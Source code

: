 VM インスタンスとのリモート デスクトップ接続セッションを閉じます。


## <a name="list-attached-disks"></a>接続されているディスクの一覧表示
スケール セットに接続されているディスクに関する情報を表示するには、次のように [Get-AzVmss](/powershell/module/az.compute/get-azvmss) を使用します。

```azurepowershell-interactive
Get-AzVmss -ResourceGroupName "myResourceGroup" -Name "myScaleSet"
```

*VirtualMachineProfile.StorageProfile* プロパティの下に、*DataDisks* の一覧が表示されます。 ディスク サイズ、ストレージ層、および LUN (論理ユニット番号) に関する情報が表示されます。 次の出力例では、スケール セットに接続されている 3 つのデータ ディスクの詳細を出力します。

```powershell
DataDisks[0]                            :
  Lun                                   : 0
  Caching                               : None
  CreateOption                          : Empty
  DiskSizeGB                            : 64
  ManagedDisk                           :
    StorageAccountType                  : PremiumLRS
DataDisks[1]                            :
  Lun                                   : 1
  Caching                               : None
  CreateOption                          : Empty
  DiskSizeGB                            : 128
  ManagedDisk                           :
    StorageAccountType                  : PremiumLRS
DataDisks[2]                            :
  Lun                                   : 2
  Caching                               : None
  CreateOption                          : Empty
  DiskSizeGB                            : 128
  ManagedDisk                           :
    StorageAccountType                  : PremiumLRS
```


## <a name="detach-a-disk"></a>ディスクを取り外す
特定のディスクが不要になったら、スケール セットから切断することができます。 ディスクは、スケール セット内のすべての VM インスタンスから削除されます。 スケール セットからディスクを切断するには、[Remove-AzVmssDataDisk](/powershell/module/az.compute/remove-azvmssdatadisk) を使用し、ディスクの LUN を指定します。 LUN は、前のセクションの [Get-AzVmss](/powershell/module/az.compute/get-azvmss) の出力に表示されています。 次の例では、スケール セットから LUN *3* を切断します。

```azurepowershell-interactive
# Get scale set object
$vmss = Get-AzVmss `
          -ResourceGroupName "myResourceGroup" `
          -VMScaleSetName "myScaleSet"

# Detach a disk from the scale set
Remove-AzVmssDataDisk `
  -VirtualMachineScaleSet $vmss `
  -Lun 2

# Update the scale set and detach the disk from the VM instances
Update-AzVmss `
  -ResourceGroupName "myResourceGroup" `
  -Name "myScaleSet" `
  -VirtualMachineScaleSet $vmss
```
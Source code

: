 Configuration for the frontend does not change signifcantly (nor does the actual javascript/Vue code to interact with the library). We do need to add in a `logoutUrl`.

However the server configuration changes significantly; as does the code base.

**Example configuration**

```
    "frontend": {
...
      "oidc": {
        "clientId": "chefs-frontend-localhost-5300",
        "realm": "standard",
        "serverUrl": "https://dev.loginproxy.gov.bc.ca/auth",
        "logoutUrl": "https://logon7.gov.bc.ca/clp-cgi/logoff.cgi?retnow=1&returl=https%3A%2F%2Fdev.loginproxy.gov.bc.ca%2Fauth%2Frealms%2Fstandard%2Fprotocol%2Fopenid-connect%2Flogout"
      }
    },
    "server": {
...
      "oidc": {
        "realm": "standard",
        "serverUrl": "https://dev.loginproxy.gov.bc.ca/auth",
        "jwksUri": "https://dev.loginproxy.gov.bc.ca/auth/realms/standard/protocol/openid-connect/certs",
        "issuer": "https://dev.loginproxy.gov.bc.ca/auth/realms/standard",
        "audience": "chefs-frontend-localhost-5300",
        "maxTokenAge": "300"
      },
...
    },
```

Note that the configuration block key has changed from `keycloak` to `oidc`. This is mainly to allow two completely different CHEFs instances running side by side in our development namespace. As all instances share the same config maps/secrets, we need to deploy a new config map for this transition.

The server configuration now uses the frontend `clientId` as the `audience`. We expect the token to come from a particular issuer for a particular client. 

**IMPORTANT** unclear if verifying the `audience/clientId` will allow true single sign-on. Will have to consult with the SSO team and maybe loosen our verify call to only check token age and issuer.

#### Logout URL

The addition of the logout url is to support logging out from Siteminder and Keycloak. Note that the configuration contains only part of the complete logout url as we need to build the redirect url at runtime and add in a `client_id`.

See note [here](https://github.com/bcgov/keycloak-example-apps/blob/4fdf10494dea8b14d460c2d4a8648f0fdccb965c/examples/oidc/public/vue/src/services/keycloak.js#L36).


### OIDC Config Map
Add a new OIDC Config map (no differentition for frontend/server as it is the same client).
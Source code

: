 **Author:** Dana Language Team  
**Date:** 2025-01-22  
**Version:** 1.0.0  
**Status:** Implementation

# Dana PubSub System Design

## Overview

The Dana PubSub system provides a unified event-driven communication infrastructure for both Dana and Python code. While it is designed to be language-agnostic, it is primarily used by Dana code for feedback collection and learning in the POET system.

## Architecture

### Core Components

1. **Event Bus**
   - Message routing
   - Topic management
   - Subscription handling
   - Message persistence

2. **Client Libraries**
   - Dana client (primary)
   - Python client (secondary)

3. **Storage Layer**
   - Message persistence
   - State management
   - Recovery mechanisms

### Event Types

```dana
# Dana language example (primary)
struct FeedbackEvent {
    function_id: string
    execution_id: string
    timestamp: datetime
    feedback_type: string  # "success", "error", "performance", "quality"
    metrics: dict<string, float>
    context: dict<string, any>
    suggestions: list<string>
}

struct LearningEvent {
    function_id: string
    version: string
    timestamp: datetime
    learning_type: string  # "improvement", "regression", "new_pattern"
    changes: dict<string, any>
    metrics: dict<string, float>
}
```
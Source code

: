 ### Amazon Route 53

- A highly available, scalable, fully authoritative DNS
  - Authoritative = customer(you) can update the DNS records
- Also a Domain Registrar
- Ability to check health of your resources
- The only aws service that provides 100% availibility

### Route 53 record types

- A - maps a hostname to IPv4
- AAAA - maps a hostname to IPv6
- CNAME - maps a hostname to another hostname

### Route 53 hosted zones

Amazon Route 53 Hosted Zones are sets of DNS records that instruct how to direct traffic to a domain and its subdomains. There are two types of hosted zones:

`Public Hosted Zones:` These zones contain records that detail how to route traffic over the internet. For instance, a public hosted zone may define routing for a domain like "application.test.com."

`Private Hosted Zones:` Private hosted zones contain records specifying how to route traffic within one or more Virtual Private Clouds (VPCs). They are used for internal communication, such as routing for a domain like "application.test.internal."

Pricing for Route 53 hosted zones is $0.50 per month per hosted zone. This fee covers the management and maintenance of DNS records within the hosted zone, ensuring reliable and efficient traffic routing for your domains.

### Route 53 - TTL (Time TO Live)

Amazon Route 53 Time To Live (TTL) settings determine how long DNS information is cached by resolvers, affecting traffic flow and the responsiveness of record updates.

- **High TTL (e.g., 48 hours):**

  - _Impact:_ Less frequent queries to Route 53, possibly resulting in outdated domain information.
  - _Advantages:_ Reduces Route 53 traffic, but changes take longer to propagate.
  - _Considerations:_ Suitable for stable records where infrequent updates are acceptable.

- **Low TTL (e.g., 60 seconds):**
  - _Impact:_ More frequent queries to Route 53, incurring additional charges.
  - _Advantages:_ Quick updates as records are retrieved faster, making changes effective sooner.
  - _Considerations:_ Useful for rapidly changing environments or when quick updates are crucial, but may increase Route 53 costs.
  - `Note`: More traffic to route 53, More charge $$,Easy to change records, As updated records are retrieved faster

• Task brief: Each record is to be restated word for word.

• Exercise answer:
Source code

: VM インスタンスとのリモート デスクトップ接続セッションを閉じます。


## <a name="list-attached-disks"></a>接続されているディスクの一覧表示
スケール セットに接続されているディスクに関する情報を表示するには、次のように [Get-AzVmss](/powershell/module/az.compute/get-azvmss) を使用します。

```azurepowershell-interactive
Get-AzVmss -ResourceGroupName "myResourceGroup" -Name "myScaleSet"
```

*VirtualMachineProfile.StorageProfile* プロパティの下に、*DataDisks* の一覧が表示されます。 ディスク サイズ、ストレージ層、および LUN (論理ユニット番号) に関する情報が表示されます。 次の出力例では、スケール セットに接続されている 3 つのデータ ディスクの詳細を出力します。

```powershell
DataDisks[0]                            :
  Lun                                   : 0
  Caching                               : None
  CreateOption                          : Empty
  DiskSizeGB                            : 64
  ManagedDisk                           :
    StorageAccountType                  : PremiumLRS
DataDisks[1]                            :
  Lun                                   : 1
  Caching                               : None
  CreateOption                          : Empty
  DiskSizeGB                            : 128
  ManagedDisk                           :
    StorageAccountType                  : PremiumLRS
DataDisks[2]                            :
  Lun                                   : 2
  Caching                               : None
  CreateOption                          : Empty
  DiskSizeGB                            : 128
  ManagedDisk                           :
    StorageAccountType                  : PremiumLRS
```


## <a name="detach-a-disk"></a>ディスクを取り外す
特定のディスクが不要になったら、スケール セットから切断することができます。 ディスクは、スケール セット内のすべての VM インスタンスから削除されます。 スケール セットからディスクを切断するには、[Remove-AzVmssDataDisk](/powershell/module/az.compute/remove-azvmssdatadisk) を使用し、ディスクの LUN を指定します。 LUN は、前のセクションの [Get-AzVmss](/powershell/module/az.compute/get-azvmss) の出力に表示されています。 次の例では、スケール セットから LUN *3* を切断します。

```azurepowershell-interactive
# Get scale set object
$vmss = Get-AzVmss `
          -ResourceGroupName "myResourceGroup" `
          -VMScaleSetName "myScaleSet"

# Detach a disk from the scale set
Remove-AzVmssDataDisk `
  -VirtualMachineScaleSet $vmss `
  -Lun 2

# Update the scale set and detach the disk from the VM instances
Update-AzVmss `
  -ResourceGroupName "myResourceGroup" `
  -Name "myScaleSet" `
  -VirtualMachineScaleSet $vmss
```
Source code

: Configuration for the frontend does not change signifcantly (nor does the actual javascript/Vue code to interact with the library). We do need to add in a `logoutUrl`.

However the server configuration changes significantly; as does the code base.

**Example configuration**

```
    "frontend": {
...
      "oidc": {
        "clientId": "chefs-frontend-localhost-5300",
        "realm": "standard",
        "serverUrl": "https://dev.loginproxy.gov.bc.ca/auth",
        "logoutUrl": "https://logon7.gov.bc.ca/clp-cgi/logoff.cgi?retnow=1&returl=https%3A%2F%2Fdev.loginproxy.gov.bc.ca%2Fauth%2Frealms%2Fstandard%2Fprotocol%2Fopenid-connect%2Flogout"
      }
    },
    "server": {
...
      "oidc": {
        "realm": "standard",
        "serverUrl": "https://dev.loginproxy.gov.bc.ca/auth",
        "jwksUri": "https://dev.loginproxy.gov.bc.ca/auth/realms/standard/protocol/openid-connect/certs",
        "issuer": "https://dev.loginproxy.gov.bc.ca/auth/realms/standard",
        "audience": "chefs-frontend-localhost-5300",
        "maxTokenAge": "300"
      },
...
    },
```

Note that the configuration block key has changed from `keycloak` to `oidc`. This is mainly to allow two completely different CHEFs instances running side by side in our development namespace. As all instances share the same config maps/secrets, we need to deploy a new config map for this transition.

The server configuration now uses the frontend `clientId` as the `audience`. We expect the token to come from a particular issuer for a particular client. 

**IMPORTANT** unclear if verifying the `audience/clientId` will allow true single sign-on. Will have to consult with the SSO team and maybe loosen our verify call to only check token age and issuer.

#### Logout URL

The addition of the logout url is to support logging out from Siteminder and Keycloak. Note that the configuration contains only part of the complete logout url as we need to build the redirect url at runtime and add in a `client_id`.

See note [here](https://github.com/bcgov/keycloak-example-apps/blob/4fdf10494dea8b14d460c2d4a8648f0fdccb965c/examples/oidc/public/vue/src/services/keycloak.js#L36).


### OIDC Config Map
Add a new OIDC Config map (no differentition for frontend/server as it is the same client).
Source code

: **Author:** Dana Language Team  
**Date:** 2025-01-22  
**Version:** 1.0.0  
**Status:** Implementation

# Dana PubSub System Design

## Overview

The Dana PubSub system provides a unified event-driven communication infrastructure for both Dana and Python code. While it is designed to be language-agnostic, it is primarily used by Dana code for feedback collection and learning in the POET system.

## Architecture

### Core Components

1. **Event Bus**
   - Message routing
   - Topic management
   - Subscription handling
   - Message persistence

2. **Client Libraries**
   - Dana client (primary)
   - Python client (secondary)

3. **Storage Layer**
   - Message persistence
   - State management
   - Recovery mechanisms

### Event Types

```dana
# Dana language example (primary)
struct FeedbackEvent {
    function_id: string
    execution_id: string
    timestamp: datetime
    feedback_type: string  # "success", "error", "performance", "quality"
    metrics: dict<string, float>
    context: dict<string, any>
    suggestions: list<string>
}

struct LearningEvent {
    function_id: string
    version: string
    timestamp: datetime
    learning_type: string  # "improvement", "regression", "new_pattern"
    changes: dict<string, any>
    metrics: dict<string, float>
}
```
Source code

: ### Amazon Route 53

- A highly available, scalable, fully authoritative DNS
  - Authoritative = customer(you) can update the DNS records
- Also a Domain Registrar
- Ability to check health of your resources
- The only aws service that provides 100% availibility

### Route 53 record types

- A - maps a hostname to IPv4
- AAAA - maps a hostname to IPv6
- CNAME - maps a hostname to another hostname

### Route 53 hosted zones

Amazon Route 53 Hosted Zones are sets of DNS records that instruct how to direct traffic to a domain and its subdomains. There are two types of hosted zones:

`Public Hosted Zones:` These zones contain records that detail how to route traffic over the internet. For instance, a public hosted zone may define routing for a domain like "application.test.com."

`Private Hosted Zones:` Private hosted zones contain records specifying how to route traffic within one or more Virtual Private Clouds (VPCs). They are used for internal communication, such as routing for a domain like "application.test.internal."

Pricing for Route 53 hosted zones is $0.50 per month per hosted zone. This fee covers the management and maintenance of DNS records within the hosted zone, ensuring reliable and efficient traffic routing for your domains.

### Route 53 - TTL (Time TO Live)

Amazon Route 53 Time To Live (TTL) settings determine how long DNS information is cached by resolvers, affecting traffic flow and the responsiveness of record updates.

- **High TTL (e.g., 48 hours):**

  - _Impact:_ Less frequent queries to Route 53, possibly resulting in outdated domain information.
  - _Advantages:_ Reduces Route 53 traffic, but changes take longer to propagate.
  - _Considerations:_ Suitable for stable records where infrequent updates are acceptable.

- **Low TTL (e.g., 60 seconds):**
  - _Impact:_ More frequent queries to Route 53, incurring additional charges.
  - _Advantages:_ Quick updates as records are retrieved faster, making changes effective sooner.
  - _Considerations:_ Useful for rapidly changing environments or when quick updates are crucial, but may increase Route 53 costs.
  - `Note`: More traffic to route 53, More charge $$,Easy to change records, As updated records are retrieved faster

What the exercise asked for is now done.